Content starts

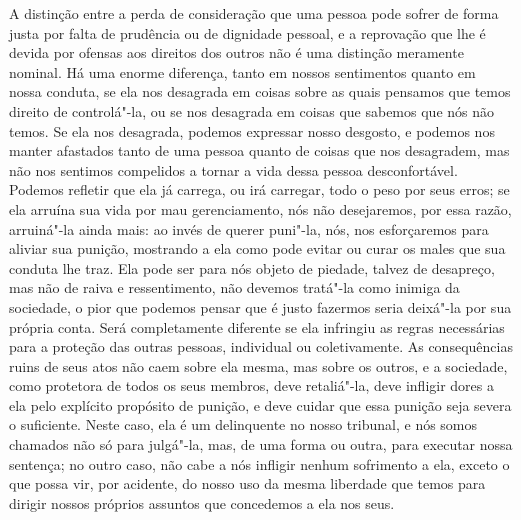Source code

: A distinção entre a perda de consideração que uma pessoa pode sofrer
de forma justa por falta de prudência ou de dignidade pessoal, e a
reprovação que lhe é devida por ofensas aos direitos dos outros não é
uma distinção meramente nominal. Há uma enorme diferença, tanto em
nossos sentimentos quanto em nossa conduta, se ela nos desagrada em
coisas sobre as quais pensamos que temos direito de controlá"-la, ou
se nos desagrada em coisas que sabemos que nós não temos. Se ela nos
desagrada, podemos expressar nosso desgosto, e podemos nos manter
afastados tanto de uma pessoa quanto de coisas que nos desagradem, mas
não nos sentimos compelidos a tornar a vida dessa pessoa desconfortável.
Podemos refletir que ela já carrega, ou irá carregar, todo o peso por
seus erros; se ela arruína sua vida por mau gerenciamento, nós não
desejaremos, por essa razão, arruiná"-la ainda mais: ao invés de
querer puni"-la, nós, nos esforçaremos para aliviar sua
punição, mostrando a ela como pode evitar ou curar os males que sua conduta lhe
traz. Ela pode ser para nós objeto de piedade, talvez de desapreço,
mas não de raiva e ressentimento, não devemos tratá"-la como inimiga
da sociedade, o pior que podemos pensar que é justo fazermos seria
deixá"-la por sua própria conta. Será completamente diferente se ela
infringiu as regras necessárias para a proteção das outras pessoas,
individual ou coletivamente. As consequências ruins de seus atos não
caem sobre ela mesma, mas sobre os outros, e a sociedade, como
protetora de todos os seus membros, deve retaliá"-la, deve
infligir dores a ela pelo explícito propósito de punição, e deve cuidar
que essa punição seja severa o suficiente. Neste caso, ela é um
delinquente no nosso tribunal, e nós somos chamados não só para 
julgá"-la, mas, de uma forma ou outra, para executar nossa
sentença; no outro caso, não cabe a nós infligir nenhum sofrimento a
ela, exceto o que possa vir, por acidente, do nosso uso da mesma
liberdade que temos para dirigir nossos próprios assuntos que
concedemos a ela nos seus.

Content ends

● **Work instructions**
Could you output every record above exactly as it appears, without the pictures?

● **Result for this task**
Source code

: A distinção entre a perda de consideração que uma pessoa pode sofrer
de forma justa por falta de prudência ou de dignidade pessoal, e a
reprovação que lhe é devida por ofensas aos direitos dos outros não é
uma distinção meramente nominal. Há uma enorme diferença, tanto em
nossos sentimentos quanto em nossa conduta, se ela nos desagrada em
coisas sobre as quais pensamos que temos direito de controlá"-la, ou
se nos desagrada em coisas que sabemos que nós não temos. Se ela nos
desagrada, podemos expressar nosso desgosto, e podemos nos manter
afastados tanto de uma pessoa quanto de coisas que nos desagradem, mas
não nos sentimos compelidos a tornar a vida dessa pessoa desconfortável.
Podemos refletir que ela já carrega, ou irá carregar, todo o peso por
seus erros; se ela arruína sua vida por mau gerenciamento, nós não
desejaremos, por essa razão, arruiná"-la ainda mais: ao invés de
querer puni"-la, nós, nos esforçaremos para aliviar sua
punição, mostrando a ela como pode evitar ou curar os males que sua conduta lhe
traz. Ela pode ser para nós objeto de piedade, talvez de desapreço,
mas não de raiva e ressentimento, não devemos tratá"-la como inimiga
da sociedade, o pior que podemos pensar que é justo fazermos seria
deixá"-la por sua própria conta. Será completamente diferente se ela
infringiu as regras necessárias para a proteção das outras pessoas,
individual ou coletivamente. As consequências ruins de seus atos não
caem sobre ela mesma, mas sobre os outros, e a sociedade, como
protetora de todos os seus membros, deve retaliá"-la, deve
infligir dores a ela pelo explícito propósito de punição, e deve cuidar
que essa punição seja severa o suficiente. Neste caso, ela é um
delinquente no nosso tribunal, e nós somos chamados não só para 
julgá"-la, mas, de uma forma ou outra, para executar nossa
sentença; no outro caso, não cabe a nós infligir nenhum sofrimento a
ela, exceto o que possa vir, por acidente, do nosso uso da mesma
liberdade que temos para dirigir nossos próprios assuntos que
concedemos a ela nos seus.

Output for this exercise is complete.